:: TASK TO CARRY OUT ::
Could the entries below be transcribed word for word, with the pictures omitted?

--- PROVIDED INFORMATION ---

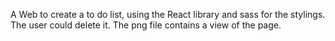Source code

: A Web to create a to do list, using the React library and sass for the stylings.
The user could delete it.
The png file contains a view of the page.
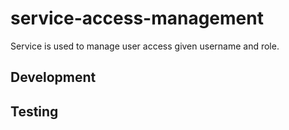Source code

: # service-access-management
Service is used to manage user access given username and role.


## Development

## Testing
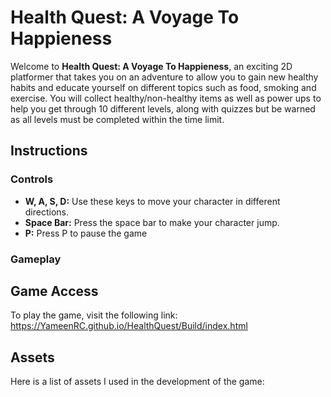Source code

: # Health Quest: A Voyage To Happieness

Welcome to **Health Quest: A Voyage To Happieness**, an exciting 2D platformer that takes you on an adventure to allow you to gain new healthy habits and educate yourself on different topics such as food, smoking and exercise. 
You will collect healthy/non-healthy items as well as power ups to help you get through 10 different levels, along with quizzes but be warned as all levels must be completed within the time limit.

## Instructions

### Controls

- **W, A, S, D:** Use these keys to move your character in different directions.
- **Space Bar:** Press the space bar to make your character jump.
- **P:** Press P to pause the game

### Gameplay



   
## Game Access

To play the game, visit the following link:
https://YameenRC.github.io/HealthQuest/Build/index.html

## Assets

Here is a list of assets I used in the development of the game:
 
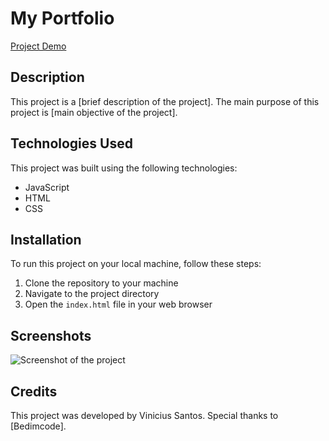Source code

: # My Portfolio

[Project Demo](https://viniciusmtsantos.github.io/scss-portfolio-responsive/)

## Description

This project is a [brief description of the project]. The main purpose of this project is [main objective of the project].

## Technologies Used

This project was built using the following technologies:

- JavaScript
- HTML
- CSS

## Installation

To run this project on your local machine, follow these steps:

1. Clone the repository to your machine
2. Navigate to the project directory
3. Open the `index.html` file in your web browser

## Screenshots

![Screenshot of the project](/screenshots/screenshot.png)

## Credits

This project was developed by Vinicius Santos. Special thanks to [Bedimcode].

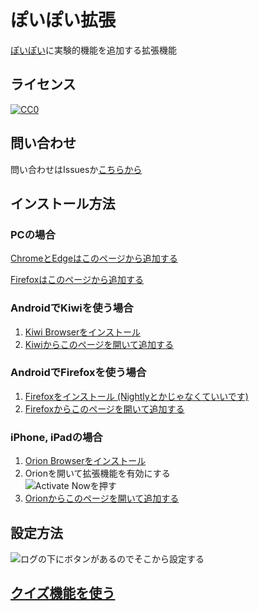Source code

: # ぽいぽい拡張

[ぽいぽい](https://gikopoipoi.net/)に実験的機能を追加する拡張機能

## ライセンス

[![CC0](https://licensebuttons.net/p/zero/1.0/88x31.png) ](https://creativecommons.org/publicdomain/zero/1.0/deed.ja)

## 問い合わせ

問い合わせはIssuesか[こちらから](https://form1ssl.fc2.com/form/?id=019f176bae31cba6)

## インストール方法

### PCの場合

[ChromeとEdgeはこのページから追加する](https://chromewebstore.google.com/detail/%E3%81%BD%E3%81%84%E3%81%BD%E3%81%84%E6%8B%A1%E5%BC%B5/dchhhmhghoakioefjlajidbigkppfhbd?hl=ja)

[Firefoxはこのページから追加する](https://addons.mozilla.org/ja/firefox/addon/poipoi-extension/)

### AndroidでKiwiを使う場合

1. [Kiwi Browserをインストール](https://play.google.com/store/apps/details?id=com.kiwibrowser.browser&hl=ja)
2. [Kiwiからこのページを開いて追加する](https://chromewebstore.google.com/detail/%E3%81%BD%E3%81%84%E3%81%BD%E3%81%84%E6%8B%A1%E5%BC%B5/dchhhmhghoakioefjlajidbigkppfhbd?hl=ja)

### AndroidでFirefoxを使う場合

1. [Firefoxをインストール (Nightlyとかじゃなくていいです)](https://play.google.com/store/apps/details?id=org.mozilla.firefox&hl=ja)
2. [Firefoxからこのページを開いて追加する](https://addons.mozilla.org/ja/firefox/addon/poipoi-extension/)

### iPhone, iPadの場合

1. [Orion Browserをインストール](https://apps.apple.com/jp/app/orion-browser-by-kagi/id1484498200)
2. Orionを開いて拡張機能を有効にする<br>![Activate Nowを押す](https://iwamizawa-software.github.io/poipoi-extension/orion.png)
3. [Orionからこのページを開いて追加する](https://chromewebstore.google.com/detail/%E3%81%BD%E3%81%84%E3%81%BD%E3%81%84%E6%8B%A1%E5%BC%B5/dchhhmhghoakioefjlajidbigkppfhbd?hl=ja)

## 設定方法

![ログの下にボタンがあるのでそこから設定する](https://iwamizawa-software.github.io/poipoi-extension/config.png)

## [クイズ機能を使う](https://iwamizawa-software.github.io/poipoi-extension/quiz.html)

---

:: THE COMPLETED TASK ::
Source code

: A Web to create a to do list, using the React library and sass for the stylings.
The user could delete it.
The png file contains a view of the page.
Source code

: # service-access-management
Service is used to manage user access given username and role.


## Development

## Testing
Source code

: # Health Quest: A Voyage To Happieness

Welcome to **Health Quest: A Voyage To Happieness**, an exciting 2D platformer that takes you on an adventure to allow you to gain new healthy habits and educate yourself on different topics such as food, smoking and exercise. 
You will collect healthy/non-healthy items as well as power ups to help you get through 10 different levels, along with quizzes but be warned as all levels must be completed within the time limit.

## Instructions

### Controls

- **W, A, S, D:** Use these keys to move your character in different directions.
- **Space Bar:** Press the space bar to make your character jump.
- **P:** Press P to pause the game

### Gameplay



   
## Game Access

To play the game, visit the following link:
https://YameenRC.github.io/HealthQuest/Build/index.html

## Assets

Here is a list of assets I used in the development of the game:
 
Source code

: # My Portfolio

[Project Demo](https://viniciusmtsantos.github.io/scss-portfolio-responsive/)

## Description

This project is a [brief description of the project]. The main purpose of this project is [main objective of the project].

## Technologies Used

This project was built using the following technologies:

- JavaScript
- HTML
- CSS

## Installation

To run this project on your local machine, follow these steps:

1. Clone the repository to your machine
2. Navigate to the project directory
3. Open the `index.html` file in your web browser

## Screenshots

![Screenshot of the project](/screenshots/screenshot.png)

## Credits

This project was developed by Vinicius Santos. Special thanks to [Bedimcode].

Source code

: # ぽいぽい拡張

[ぽいぽい](https://gikopoipoi.net/)に実験的機能を追加する拡張機能

## ライセンス

[![CC0](https://licensebuttons.net/p/zero/1.0/88x31.png) ](https://creativecommons.org/publicdomain/zero/1.0/deed.ja)

## 問い合わせ

問い合わせはIssuesか[こちらから](https://form1ssl.fc2.com/form/?id=019f176bae31cba6)

## インストール方法

### PCの場合

[ChromeとEdgeはこのページから追加する](https://chromewebstore.google.com/detail/%E3%81%BD%E3%81%84%E3%81%BD%E3%81%84%E6%8B%A1%E5%BC%B5/dchhhmhghoakioefjlajidbigkppfhbd?hl=ja)

[Firefoxはこのページから追加する](https://addons.mozilla.org/ja/firefox/addon/poipoi-extension/)

### AndroidでKiwiを使う場合

1. [Kiwi Browserをインストール](https://play.google.com/store/apps/details?id=com.kiwibrowser.browser&hl=ja)
2. [Kiwiからこのページを開いて追加する](https://chromewebstore.google.com/detail/%E3%81%BD%E3%81%84%E3%81%BD%E3%81%84%E6%8B%A1%E5%BC%B5/dchhhmhghoakioefjlajidbigkppfhbd?hl=ja)

### AndroidでFirefoxを使う場合

1. [Firefoxをインストール (Nightlyとかじゃなくていいです)](https://play.google.com/store/apps/details?id=org.mozilla.firefox&hl=ja)
2. [Firefoxからこのページを開いて追加する](https://addons.mozilla.org/ja/firefox/addon/poipoi-extension/)

### iPhone, iPadの場合

1. [Orion Browserをインストール](https://apps.apple.com/jp/app/orion-browser-by-kagi/id1484498200)
2. Orionを開いて拡張機能を有効にする<br>![Activate Nowを押す](https://iwamizawa-software.github.io/poipoi-extension/orion.png)
3. [Orionからこのページを開いて追加する](https://chromewebstore.google.com/detail/%E3%81%BD%E3%81%84%E3%81%BD%E3%81%84%E6%8B%A1%E5%BC%B5/dchhhmhghoakioefjlajidbigkppfhbd?hl=ja)

## 設定方法

![ログの下にボタンがあるのでそこから設定する](https://iwamizawa-software.github.io/poipoi-extension/config.png)

## [クイズ機能を使う](https://iwamizawa-software.github.io/poipoi-extension/quiz.html)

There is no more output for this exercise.